# TASK BRIEF:
Exact wording is required: transcribe all the entries and leave the images out.

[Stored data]
┄┄┄┄┄┄

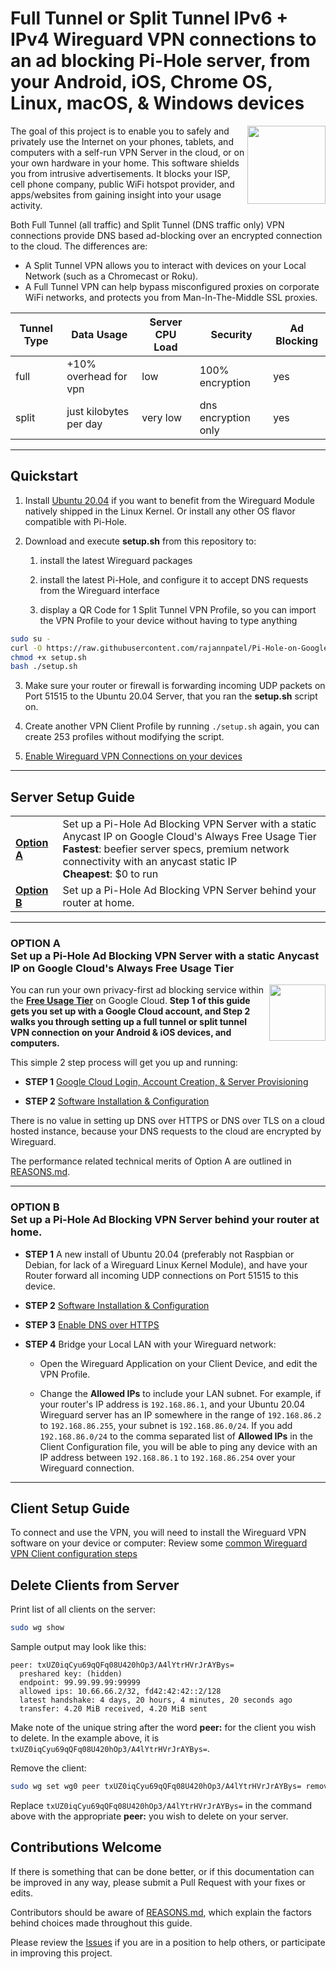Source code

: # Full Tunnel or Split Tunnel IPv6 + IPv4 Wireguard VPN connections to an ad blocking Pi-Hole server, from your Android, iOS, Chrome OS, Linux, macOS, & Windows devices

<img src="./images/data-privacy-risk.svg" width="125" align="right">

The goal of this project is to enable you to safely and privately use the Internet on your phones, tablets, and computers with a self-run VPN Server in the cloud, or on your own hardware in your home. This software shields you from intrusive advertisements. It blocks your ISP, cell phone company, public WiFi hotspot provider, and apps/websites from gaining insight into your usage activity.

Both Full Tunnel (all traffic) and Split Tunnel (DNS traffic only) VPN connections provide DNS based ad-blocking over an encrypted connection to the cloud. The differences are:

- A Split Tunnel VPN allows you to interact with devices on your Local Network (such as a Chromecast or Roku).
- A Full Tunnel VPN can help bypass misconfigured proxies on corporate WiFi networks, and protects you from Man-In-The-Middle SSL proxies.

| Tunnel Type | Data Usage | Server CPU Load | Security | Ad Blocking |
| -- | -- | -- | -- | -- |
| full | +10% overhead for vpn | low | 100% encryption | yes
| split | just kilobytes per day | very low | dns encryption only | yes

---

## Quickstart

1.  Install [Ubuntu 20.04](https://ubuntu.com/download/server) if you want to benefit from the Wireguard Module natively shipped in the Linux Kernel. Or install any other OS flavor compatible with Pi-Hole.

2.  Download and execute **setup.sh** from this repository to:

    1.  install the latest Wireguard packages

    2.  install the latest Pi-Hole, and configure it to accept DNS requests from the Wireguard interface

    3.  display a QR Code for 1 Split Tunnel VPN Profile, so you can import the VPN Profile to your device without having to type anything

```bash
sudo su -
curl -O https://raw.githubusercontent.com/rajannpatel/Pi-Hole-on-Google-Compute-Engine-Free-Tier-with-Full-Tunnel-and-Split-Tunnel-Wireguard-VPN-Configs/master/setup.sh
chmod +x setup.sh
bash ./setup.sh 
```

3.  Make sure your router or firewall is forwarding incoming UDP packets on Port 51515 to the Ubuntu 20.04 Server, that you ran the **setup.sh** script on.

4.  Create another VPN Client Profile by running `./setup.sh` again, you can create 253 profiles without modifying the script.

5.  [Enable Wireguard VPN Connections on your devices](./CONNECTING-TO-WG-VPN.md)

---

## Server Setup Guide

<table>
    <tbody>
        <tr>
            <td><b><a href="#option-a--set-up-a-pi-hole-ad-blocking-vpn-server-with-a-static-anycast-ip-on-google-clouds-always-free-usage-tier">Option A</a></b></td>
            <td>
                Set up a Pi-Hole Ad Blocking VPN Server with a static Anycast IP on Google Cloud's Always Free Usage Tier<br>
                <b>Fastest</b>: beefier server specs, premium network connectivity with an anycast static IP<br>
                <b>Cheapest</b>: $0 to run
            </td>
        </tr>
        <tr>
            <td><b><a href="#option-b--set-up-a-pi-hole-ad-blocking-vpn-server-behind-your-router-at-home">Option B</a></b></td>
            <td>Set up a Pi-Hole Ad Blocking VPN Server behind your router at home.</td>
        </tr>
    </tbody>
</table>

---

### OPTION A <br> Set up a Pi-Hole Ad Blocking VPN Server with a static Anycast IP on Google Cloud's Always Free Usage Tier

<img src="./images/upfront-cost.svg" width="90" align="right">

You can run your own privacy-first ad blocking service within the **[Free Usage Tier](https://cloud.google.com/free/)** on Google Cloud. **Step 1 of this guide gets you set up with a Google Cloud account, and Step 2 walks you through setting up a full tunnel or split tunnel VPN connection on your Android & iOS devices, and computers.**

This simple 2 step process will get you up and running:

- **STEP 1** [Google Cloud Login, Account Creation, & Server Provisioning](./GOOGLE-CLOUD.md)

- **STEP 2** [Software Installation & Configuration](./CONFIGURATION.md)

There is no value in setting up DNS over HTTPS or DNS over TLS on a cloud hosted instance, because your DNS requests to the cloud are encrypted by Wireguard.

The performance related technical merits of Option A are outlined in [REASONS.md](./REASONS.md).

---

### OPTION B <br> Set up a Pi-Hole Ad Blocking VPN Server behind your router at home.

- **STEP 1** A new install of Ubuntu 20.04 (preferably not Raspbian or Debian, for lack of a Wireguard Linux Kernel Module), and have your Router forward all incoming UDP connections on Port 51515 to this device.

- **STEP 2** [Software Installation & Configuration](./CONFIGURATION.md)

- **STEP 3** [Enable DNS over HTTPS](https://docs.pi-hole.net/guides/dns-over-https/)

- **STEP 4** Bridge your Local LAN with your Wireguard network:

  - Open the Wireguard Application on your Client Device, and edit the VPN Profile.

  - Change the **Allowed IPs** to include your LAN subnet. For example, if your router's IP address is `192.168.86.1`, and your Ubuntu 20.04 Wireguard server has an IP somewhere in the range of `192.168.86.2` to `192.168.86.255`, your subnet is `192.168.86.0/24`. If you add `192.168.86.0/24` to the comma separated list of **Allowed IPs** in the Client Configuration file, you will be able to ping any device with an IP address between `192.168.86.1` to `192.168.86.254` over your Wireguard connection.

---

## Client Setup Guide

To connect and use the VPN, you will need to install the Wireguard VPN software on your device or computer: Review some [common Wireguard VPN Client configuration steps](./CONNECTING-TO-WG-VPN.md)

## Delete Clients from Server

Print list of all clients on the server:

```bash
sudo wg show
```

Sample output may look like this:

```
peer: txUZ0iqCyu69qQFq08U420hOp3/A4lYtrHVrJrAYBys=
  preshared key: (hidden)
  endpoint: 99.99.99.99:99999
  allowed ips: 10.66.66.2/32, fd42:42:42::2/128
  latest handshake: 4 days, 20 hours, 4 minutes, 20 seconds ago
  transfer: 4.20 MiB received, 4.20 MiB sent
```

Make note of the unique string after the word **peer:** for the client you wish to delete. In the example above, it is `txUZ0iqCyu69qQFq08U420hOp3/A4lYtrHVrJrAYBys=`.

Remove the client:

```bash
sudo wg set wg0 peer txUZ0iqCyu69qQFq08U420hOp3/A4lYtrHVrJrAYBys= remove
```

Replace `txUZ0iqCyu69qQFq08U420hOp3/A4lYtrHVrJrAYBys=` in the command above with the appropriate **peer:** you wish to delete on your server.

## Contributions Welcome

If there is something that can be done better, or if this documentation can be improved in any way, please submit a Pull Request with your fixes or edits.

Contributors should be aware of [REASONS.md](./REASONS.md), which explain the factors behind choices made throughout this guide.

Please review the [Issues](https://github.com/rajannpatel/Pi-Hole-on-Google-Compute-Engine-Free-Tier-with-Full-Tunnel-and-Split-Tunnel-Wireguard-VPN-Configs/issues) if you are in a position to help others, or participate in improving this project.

┄┄┄┄┄┄

# RESPONSE TO THIS EXERCISE:
Source code

: # Full Tunnel or Split Tunnel IPv6 + IPv4 Wireguard VPN connections to an ad blocking Pi-Hole server, from your Android, iOS, Chrome OS, Linux, macOS, & Windows devices

<img src="./images/data-privacy-risk.svg" width="125" align="right">

The goal of this project is to enable you to safely and privately use the Internet on your phones, tablets, and computers with a self-run VPN Server in the cloud, or on your own hardware in your home. This software shields you from intrusive advertisements. It blocks your ISP, cell phone company, public WiFi hotspot provider, and apps/websites from gaining insight into your usage activity.

Both Full Tunnel (all traffic) and Split Tunnel (DNS traffic only) VPN connections provide DNS based ad-blocking over an encrypted connection to the cloud. The differences are:

- A Split Tunnel VPN allows you to interact with devices on your Local Network (such as a Chromecast or Roku).
- A Full Tunnel VPN can help bypass misconfigured proxies on corporate WiFi networks, and protects you from Man-In-The-Middle SSL proxies.

| Tunnel Type | Data Usage | Server CPU Load | Security | Ad Blocking |
| -- | -- | -- | -- | -- |
| full | +10% overhead for vpn | low | 100% encryption | yes
| split | just kilobytes per day | very low | dns encryption only | yes

---

## Quickstart

1.  Install [Ubuntu 20.04](https://ubuntu.com/download/server) if you want to benefit from the Wireguard Module natively shipped in the Linux Kernel. Or install any other OS flavor compatible with Pi-Hole.

2.  Download and execute **setup.sh** from this repository to:

    1.  install the latest Wireguard packages

    2.  install the latest Pi-Hole, and configure it to accept DNS requests from the Wireguard interface

    3.  display a QR Code for 1 Split Tunnel VPN Profile, so you can import the VPN Profile to your device without having to type anything

```bash
sudo su -
curl -O https://raw.githubusercontent.com/rajannpatel/Pi-Hole-on-Google-Compute-Engine-Free-Tier-with-Full-Tunnel-and-Split-Tunnel-Wireguard-VPN-Configs/master/setup.sh
chmod +x setup.sh
bash ./setup.sh 
```

3.  Make sure your router or firewall is forwarding incoming UDP packets on Port 51515 to the Ubuntu 20.04 Server, that you ran the **setup.sh** script on.

4.  Create another VPN Client Profile by running `./setup.sh` again, you can create 253 profiles without modifying the script.

5.  [Enable Wireguard VPN Connections on your devices](./CONNECTING-TO-WG-VPN.md)

---

## Server Setup Guide

<table>
    <tbody>
        <tr>
            <td><b><a href="#option-a--set-up-a-pi-hole-ad-blocking-vpn-server-with-a-static-anycast-ip-on-google-clouds-always-free-usage-tier">Option A</a></b></td>
            <td>
                Set up a Pi-Hole Ad Blocking VPN Server with a static Anycast IP on Google Cloud's Always Free Usage Tier<br>
                <b>Fastest</b>: beefier server specs, premium network connectivity with an anycast static IP<br>
                <b>Cheapest</b>: $0 to run
            </td>
        </tr>
        <tr>
            <td><b><a href="#option-b--set-up-a-pi-hole-ad-blocking-vpn-server-behind-your-router-at-home">Option B</a></b></td>
            <td>Set up a Pi-Hole Ad Blocking VPN Server behind your router at home.</td>
        </tr>
    </tbody>
</table>

---

### OPTION A <br> Set up a Pi-Hole Ad Blocking VPN Server with a static Anycast IP on Google Cloud's Always Free Usage Tier

<img src="./images/upfront-cost.svg" width="90" align="right">

You can run your own privacy-first ad blocking service within the **[Free Usage Tier](https://cloud.google.com/free/)** on Google Cloud. **Step 1 of this guide gets you set up with a Google Cloud account, and Step 2 walks you through setting up a full tunnel or split tunnel VPN connection on your Android & iOS devices, and computers.**

This simple 2 step process will get you up and running:

- **STEP 1** [Google Cloud Login, Account Creation, & Server Provisioning](./GOOGLE-CLOUD.md)

- **STEP 2** [Software Installation & Configuration](./CONFIGURATION.md)

There is no value in setting up DNS over HTTPS or DNS over TLS on a cloud hosted instance, because your DNS requests to the cloud are encrypted by Wireguard.

The performance related technical merits of Option A are outlined in [REASONS.md](./REASONS.md).

---

### OPTION B <br> Set up a Pi-Hole Ad Blocking VPN Server behind your router at home.

- **STEP 1** A new install of Ubuntu 20.04 (preferably not Raspbian or Debian, for lack of a Wireguard Linux Kernel Module), and have your Router forward all incoming UDP connections on Port 51515 to this device.

- **STEP 2** [Software Installation & Configuration](./CONFIGURATION.md)

- **STEP 3** [Enable DNS over HTTPS](https://docs.pi-hole.net/guides/dns-over-https/)

- **STEP 4** Bridge your Local LAN with your Wireguard network:

  - Open the Wireguard Application on your Client Device, and edit the VPN Profile.

  - Change the **Allowed IPs** to include your LAN subnet. For example, if your router's IP address is `192.168.86.1`, and your Ubuntu 20.04 Wireguard server has an IP somewhere in the range of `192.168.86.2` to `192.168.86.255`, your subnet is `192.168.86.0/24`. If you add `192.168.86.0/24` to the comma separated list of **Allowed IPs** in the Client Configuration file, you will be able to ping any device with an IP address between `192.168.86.1` to `192.168.86.254` over your Wireguard connection.

---

## Client Setup Guide

To connect and use the VPN, you will need to install the Wireguard VPN software on your device or computer: Review some [common Wireguard VPN Client configuration steps](./CONNECTING-TO-WG-VPN.md)

## Delete Clients from Server

Print list of all clients on the server:

```bash
sudo wg show
```

Sample output may look like this:

```
peer: txUZ0iqCyu69qQFq08U420hOp3/A4lYtrHVrJrAYBys=
  preshared key: (hidden)
  endpoint: 99.99.99.99:99999
  allowed ips: 10.66.66.2/32, fd42:42:42::2/128
  latest handshake: 4 days, 20 hours, 4 minutes, 20 seconds ago
  transfer: 4.20 MiB received, 4.20 MiB sent
```

Make note of the unique string after the word **peer:** for the client you wish to delete. In the example above, it is `txUZ0iqCyu69qQFq08U420hOp3/A4lYtrHVrJrAYBys=`.

Remove the client:

```bash
sudo wg set wg0 peer txUZ0iqCyu69qQFq08U420hOp3/A4lYtrHVrJrAYBys= remove
```

Replace `txUZ0iqCyu69qQFq08U420hOp3/A4lYtrHVrJrAYBys=` in the command above with the appropriate **peer:** you wish to delete on your server.

## Contributions Welcome

If there is something that can be done better, or if this documentation can be improved in any way, please submit a Pull Request with your fixes or edits.

Contributors should be aware of [REASONS.md](./REASONS.md), which explain the factors behind choices made throughout this guide.

Please review the [Issues](https://github.com/rajannpatel/Pi-Hole-on-Google-Compute-Engine-Free-Tier-with-Full-Tunnel-and-Split-Tunnel-Wireguard-VPN-Configs/issues) if you are in a position to help others, or participate in improving this project.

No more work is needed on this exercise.